Saved data entries
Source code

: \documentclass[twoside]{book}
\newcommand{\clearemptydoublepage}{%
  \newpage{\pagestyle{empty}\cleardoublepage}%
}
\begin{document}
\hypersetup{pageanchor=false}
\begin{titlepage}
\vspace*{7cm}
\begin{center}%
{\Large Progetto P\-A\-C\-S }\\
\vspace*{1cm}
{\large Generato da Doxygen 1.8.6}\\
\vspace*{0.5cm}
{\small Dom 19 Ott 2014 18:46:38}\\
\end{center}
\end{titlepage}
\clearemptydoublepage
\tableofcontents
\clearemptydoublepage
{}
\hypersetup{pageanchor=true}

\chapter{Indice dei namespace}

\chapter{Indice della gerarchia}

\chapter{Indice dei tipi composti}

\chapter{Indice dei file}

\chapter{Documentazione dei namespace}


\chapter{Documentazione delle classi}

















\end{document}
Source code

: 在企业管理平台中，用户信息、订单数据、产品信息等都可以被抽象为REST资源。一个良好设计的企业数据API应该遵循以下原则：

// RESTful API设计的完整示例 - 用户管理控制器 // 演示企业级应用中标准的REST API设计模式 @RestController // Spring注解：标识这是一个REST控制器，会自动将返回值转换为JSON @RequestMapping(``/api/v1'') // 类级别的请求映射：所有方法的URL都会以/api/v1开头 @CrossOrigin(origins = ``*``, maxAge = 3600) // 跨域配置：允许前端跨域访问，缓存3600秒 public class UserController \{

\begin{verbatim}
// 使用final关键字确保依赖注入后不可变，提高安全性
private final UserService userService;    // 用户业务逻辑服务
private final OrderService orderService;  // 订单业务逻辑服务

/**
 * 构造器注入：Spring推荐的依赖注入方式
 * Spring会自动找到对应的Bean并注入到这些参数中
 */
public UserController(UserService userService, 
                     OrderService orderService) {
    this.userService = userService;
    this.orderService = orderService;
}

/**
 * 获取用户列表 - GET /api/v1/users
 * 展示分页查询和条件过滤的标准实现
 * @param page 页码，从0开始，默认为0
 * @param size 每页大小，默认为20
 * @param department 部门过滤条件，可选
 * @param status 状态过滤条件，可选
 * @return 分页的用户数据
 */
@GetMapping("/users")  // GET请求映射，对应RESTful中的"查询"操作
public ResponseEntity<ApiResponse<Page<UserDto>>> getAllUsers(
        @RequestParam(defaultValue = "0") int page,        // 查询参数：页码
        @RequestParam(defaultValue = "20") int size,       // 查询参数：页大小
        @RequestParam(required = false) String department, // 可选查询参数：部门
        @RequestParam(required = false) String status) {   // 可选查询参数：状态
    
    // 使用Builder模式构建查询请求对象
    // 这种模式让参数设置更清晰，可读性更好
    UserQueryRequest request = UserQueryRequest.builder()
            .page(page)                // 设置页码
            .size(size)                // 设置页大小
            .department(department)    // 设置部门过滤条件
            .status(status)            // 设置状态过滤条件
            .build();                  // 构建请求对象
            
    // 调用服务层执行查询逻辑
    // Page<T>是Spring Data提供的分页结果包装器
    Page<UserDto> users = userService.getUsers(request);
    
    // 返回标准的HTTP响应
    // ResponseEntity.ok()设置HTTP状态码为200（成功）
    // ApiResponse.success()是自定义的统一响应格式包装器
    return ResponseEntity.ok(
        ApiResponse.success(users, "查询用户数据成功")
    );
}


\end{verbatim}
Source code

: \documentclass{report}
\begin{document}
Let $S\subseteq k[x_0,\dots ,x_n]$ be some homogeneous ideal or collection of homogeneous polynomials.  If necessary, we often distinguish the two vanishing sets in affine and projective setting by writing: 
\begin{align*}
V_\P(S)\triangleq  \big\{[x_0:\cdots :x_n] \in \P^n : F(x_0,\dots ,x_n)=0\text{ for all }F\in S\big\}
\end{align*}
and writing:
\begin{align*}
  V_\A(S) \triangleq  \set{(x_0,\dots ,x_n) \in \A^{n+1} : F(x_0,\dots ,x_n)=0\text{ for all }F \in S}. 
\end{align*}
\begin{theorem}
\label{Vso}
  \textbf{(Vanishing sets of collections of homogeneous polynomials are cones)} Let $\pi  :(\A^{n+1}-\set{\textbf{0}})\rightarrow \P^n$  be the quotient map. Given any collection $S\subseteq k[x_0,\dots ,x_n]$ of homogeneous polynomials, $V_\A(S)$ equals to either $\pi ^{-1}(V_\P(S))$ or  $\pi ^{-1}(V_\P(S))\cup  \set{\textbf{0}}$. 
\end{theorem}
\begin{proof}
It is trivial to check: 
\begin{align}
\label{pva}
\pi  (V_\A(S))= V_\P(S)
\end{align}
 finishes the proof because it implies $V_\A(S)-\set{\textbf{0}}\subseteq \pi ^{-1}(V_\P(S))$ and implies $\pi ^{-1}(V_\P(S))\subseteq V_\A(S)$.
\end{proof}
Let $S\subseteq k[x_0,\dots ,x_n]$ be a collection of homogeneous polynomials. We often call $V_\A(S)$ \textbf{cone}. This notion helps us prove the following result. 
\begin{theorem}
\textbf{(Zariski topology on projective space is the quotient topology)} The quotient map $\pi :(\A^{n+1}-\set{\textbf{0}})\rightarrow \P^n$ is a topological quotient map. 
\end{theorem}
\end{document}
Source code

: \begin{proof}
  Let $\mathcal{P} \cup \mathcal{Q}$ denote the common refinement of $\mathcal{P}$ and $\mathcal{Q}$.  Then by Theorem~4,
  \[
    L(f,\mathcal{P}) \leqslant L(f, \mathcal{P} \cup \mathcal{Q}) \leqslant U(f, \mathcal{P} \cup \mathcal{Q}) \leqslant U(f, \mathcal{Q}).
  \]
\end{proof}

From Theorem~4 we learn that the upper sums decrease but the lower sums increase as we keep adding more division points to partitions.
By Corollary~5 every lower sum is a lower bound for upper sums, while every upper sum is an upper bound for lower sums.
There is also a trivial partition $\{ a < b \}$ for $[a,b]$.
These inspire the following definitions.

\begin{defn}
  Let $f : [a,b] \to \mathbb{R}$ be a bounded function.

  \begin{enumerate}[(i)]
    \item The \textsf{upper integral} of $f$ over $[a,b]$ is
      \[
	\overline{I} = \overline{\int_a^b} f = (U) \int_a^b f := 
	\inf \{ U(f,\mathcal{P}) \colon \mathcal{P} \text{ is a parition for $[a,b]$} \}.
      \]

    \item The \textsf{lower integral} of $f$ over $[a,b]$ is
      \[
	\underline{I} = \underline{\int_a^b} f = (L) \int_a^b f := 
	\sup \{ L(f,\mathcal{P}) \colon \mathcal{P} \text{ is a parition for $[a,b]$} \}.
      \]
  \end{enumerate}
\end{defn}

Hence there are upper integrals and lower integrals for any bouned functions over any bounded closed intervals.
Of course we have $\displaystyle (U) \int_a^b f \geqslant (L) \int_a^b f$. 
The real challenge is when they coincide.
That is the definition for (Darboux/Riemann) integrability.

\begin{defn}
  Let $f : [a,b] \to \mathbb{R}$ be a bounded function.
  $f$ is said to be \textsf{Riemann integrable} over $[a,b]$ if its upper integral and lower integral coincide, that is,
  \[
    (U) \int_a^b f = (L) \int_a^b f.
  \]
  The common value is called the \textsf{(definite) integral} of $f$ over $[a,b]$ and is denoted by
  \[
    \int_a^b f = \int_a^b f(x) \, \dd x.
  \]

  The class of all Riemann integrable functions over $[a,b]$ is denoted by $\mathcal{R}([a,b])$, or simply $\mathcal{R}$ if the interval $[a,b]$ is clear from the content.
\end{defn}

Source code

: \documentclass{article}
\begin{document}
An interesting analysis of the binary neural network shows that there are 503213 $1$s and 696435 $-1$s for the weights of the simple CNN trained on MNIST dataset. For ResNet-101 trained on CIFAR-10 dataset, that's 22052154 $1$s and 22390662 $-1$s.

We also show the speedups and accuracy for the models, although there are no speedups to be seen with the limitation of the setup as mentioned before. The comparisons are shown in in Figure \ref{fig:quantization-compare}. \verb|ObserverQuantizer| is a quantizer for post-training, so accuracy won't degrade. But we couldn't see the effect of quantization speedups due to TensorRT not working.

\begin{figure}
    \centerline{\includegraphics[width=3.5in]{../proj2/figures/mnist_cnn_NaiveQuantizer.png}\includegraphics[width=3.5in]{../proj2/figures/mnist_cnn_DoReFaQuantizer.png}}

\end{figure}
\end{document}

■ Required work: Tally of lines with the word "pageanchor": work out how many lines in the records hold it, and give that number only.

■ Result of the task: 2